DIRECTIONS: In the entries below, find each line where the word "quizzes" appears and give only the total count of such lines.
--*--
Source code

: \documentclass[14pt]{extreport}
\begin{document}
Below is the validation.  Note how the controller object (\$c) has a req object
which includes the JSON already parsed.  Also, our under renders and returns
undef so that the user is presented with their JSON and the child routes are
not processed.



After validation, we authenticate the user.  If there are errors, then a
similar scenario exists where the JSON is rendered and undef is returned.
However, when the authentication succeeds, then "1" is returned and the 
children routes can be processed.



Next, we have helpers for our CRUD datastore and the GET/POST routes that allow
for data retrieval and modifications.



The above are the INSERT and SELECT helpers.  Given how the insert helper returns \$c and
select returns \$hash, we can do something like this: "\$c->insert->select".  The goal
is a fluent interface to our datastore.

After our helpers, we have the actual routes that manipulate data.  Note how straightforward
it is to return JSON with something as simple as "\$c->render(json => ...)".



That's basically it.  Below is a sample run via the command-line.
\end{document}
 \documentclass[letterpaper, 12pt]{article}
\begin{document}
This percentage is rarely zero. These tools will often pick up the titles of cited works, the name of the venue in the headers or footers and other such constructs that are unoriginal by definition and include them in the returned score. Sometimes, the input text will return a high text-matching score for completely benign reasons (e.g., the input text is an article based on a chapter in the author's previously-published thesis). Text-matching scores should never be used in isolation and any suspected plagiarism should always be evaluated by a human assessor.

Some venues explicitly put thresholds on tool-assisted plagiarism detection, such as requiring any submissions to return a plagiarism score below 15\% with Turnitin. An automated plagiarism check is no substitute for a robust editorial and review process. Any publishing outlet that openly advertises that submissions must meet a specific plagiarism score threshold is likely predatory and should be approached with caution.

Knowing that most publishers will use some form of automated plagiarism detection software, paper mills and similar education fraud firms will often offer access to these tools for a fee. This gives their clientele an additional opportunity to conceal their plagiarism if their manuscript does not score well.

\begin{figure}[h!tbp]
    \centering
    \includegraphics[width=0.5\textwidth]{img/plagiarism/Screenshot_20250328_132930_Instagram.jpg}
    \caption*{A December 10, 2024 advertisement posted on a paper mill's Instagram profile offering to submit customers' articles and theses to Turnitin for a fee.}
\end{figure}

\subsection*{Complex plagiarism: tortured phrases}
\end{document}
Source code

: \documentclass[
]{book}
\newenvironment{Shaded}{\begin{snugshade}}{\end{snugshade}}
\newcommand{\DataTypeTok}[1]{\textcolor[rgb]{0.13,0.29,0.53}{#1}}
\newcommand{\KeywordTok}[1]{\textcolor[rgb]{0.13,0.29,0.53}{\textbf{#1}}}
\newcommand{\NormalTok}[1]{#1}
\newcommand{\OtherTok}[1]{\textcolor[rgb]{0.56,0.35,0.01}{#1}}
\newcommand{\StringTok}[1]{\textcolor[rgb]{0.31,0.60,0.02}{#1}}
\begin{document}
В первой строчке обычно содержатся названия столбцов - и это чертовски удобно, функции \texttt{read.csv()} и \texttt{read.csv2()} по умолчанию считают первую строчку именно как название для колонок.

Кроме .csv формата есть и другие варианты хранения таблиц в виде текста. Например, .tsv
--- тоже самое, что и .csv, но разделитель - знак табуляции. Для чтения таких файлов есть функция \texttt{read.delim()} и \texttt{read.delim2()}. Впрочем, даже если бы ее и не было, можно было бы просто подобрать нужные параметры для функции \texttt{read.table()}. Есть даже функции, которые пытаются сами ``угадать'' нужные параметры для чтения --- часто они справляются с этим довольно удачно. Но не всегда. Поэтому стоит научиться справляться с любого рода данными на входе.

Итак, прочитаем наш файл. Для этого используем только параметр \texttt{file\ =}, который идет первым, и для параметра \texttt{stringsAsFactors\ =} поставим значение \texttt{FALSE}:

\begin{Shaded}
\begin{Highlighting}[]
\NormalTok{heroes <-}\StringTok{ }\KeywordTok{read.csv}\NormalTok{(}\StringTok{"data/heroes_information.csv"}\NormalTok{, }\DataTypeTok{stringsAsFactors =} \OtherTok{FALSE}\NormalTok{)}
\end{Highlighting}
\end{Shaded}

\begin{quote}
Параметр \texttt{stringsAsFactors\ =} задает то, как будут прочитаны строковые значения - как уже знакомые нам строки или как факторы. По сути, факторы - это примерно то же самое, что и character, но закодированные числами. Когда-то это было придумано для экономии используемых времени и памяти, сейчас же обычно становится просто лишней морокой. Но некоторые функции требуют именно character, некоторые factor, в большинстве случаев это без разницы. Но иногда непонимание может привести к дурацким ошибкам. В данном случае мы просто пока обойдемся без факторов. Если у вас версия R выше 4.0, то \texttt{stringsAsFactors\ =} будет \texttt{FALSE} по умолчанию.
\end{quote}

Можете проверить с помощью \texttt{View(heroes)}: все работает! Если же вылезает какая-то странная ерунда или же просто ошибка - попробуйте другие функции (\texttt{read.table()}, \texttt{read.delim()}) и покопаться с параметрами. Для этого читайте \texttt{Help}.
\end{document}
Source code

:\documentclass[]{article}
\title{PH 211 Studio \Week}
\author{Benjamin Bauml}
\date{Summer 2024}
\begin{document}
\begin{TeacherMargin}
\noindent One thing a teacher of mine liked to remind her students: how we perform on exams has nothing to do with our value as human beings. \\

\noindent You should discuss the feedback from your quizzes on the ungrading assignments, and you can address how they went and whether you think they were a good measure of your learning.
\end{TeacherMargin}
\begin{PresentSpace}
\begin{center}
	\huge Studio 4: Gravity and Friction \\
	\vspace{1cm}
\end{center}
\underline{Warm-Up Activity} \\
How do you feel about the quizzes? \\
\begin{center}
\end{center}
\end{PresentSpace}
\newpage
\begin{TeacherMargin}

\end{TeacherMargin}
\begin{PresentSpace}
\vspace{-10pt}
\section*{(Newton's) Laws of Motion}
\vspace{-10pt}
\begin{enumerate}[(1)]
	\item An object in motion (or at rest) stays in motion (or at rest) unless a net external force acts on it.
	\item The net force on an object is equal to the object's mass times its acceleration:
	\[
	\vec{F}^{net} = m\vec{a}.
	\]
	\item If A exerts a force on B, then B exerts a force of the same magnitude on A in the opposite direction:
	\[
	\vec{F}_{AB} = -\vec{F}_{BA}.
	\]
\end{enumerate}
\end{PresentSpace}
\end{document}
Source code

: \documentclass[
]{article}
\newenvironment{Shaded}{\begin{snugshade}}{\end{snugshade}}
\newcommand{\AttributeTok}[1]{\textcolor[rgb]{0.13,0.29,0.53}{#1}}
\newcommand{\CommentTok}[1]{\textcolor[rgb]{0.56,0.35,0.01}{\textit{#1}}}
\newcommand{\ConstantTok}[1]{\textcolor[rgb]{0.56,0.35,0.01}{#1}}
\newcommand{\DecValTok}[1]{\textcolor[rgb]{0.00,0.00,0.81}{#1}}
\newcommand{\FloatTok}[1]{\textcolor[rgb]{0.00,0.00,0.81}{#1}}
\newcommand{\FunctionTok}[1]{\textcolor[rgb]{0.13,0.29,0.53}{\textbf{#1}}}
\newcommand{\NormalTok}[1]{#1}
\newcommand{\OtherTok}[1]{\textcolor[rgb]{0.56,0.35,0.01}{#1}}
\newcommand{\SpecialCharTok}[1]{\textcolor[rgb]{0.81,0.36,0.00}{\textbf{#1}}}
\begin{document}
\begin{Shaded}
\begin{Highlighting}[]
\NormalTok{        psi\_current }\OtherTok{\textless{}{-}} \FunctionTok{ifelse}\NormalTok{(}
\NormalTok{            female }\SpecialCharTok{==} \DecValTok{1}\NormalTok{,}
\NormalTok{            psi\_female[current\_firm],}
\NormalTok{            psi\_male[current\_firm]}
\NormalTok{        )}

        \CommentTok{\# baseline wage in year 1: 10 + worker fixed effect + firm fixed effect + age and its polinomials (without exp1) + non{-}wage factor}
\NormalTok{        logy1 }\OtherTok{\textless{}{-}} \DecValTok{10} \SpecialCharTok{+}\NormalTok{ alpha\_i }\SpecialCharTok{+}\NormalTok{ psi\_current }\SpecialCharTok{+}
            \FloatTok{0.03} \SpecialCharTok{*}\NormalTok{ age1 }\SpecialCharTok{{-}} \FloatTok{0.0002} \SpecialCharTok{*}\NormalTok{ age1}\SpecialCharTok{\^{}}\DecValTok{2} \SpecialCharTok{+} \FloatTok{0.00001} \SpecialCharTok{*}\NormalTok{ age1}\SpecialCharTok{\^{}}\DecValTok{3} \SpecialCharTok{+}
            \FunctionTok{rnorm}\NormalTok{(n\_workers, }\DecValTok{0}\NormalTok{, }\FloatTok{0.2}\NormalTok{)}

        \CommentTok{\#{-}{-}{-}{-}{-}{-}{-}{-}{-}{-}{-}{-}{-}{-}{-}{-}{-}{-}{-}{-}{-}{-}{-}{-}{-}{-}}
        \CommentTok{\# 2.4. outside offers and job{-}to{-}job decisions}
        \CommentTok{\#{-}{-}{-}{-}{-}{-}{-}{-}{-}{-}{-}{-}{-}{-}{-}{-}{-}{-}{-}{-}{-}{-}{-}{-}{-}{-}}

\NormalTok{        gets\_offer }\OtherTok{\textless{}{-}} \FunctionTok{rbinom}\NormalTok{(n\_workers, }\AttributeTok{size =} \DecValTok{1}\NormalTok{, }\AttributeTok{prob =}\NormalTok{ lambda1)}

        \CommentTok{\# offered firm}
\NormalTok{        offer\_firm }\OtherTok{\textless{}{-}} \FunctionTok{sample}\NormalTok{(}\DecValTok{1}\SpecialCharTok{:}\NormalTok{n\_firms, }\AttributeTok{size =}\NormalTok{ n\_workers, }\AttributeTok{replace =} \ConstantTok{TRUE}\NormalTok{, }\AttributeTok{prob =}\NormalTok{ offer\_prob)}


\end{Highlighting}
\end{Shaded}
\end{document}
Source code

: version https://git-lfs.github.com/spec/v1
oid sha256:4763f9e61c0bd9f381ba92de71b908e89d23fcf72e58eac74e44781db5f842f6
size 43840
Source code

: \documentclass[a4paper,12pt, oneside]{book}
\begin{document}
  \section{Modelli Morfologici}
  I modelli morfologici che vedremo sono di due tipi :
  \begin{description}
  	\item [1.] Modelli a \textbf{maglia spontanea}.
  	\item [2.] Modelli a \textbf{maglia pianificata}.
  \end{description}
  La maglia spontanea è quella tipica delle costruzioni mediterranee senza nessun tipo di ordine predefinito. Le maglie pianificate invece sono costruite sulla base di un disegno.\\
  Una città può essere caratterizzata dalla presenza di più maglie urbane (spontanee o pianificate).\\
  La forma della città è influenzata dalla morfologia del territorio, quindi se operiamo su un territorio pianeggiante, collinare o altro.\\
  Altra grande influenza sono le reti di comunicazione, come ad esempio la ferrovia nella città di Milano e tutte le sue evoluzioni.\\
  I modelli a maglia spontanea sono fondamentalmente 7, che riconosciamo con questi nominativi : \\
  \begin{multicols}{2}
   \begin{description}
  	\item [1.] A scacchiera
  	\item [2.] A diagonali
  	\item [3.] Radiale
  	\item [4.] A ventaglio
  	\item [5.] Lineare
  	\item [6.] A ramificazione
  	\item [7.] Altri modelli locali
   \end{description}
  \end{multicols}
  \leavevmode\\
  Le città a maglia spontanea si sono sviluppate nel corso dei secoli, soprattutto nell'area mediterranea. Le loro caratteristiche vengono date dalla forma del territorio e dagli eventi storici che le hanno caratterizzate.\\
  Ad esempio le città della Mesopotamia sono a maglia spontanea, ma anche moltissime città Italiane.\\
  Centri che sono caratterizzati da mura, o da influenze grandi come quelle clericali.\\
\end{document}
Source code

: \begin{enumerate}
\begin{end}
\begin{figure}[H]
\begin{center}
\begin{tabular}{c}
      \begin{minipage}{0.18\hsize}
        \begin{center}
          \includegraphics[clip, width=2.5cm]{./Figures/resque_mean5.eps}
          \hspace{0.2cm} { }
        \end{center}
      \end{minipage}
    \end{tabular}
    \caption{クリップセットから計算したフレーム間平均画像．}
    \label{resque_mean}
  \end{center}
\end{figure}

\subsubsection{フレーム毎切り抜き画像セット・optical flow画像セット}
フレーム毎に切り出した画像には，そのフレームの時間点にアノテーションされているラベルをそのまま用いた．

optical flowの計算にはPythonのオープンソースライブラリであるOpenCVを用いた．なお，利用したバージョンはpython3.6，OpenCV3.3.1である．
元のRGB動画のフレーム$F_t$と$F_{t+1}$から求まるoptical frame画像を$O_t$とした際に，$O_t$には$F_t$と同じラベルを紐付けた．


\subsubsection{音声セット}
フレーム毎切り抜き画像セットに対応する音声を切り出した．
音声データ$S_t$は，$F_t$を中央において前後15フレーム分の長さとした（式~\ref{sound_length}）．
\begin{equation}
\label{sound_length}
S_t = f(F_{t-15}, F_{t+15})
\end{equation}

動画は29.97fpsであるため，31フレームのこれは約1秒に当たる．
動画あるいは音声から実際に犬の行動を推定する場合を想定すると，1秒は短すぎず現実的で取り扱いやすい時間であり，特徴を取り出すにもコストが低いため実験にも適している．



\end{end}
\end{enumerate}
--*--
TASK RESULT: 2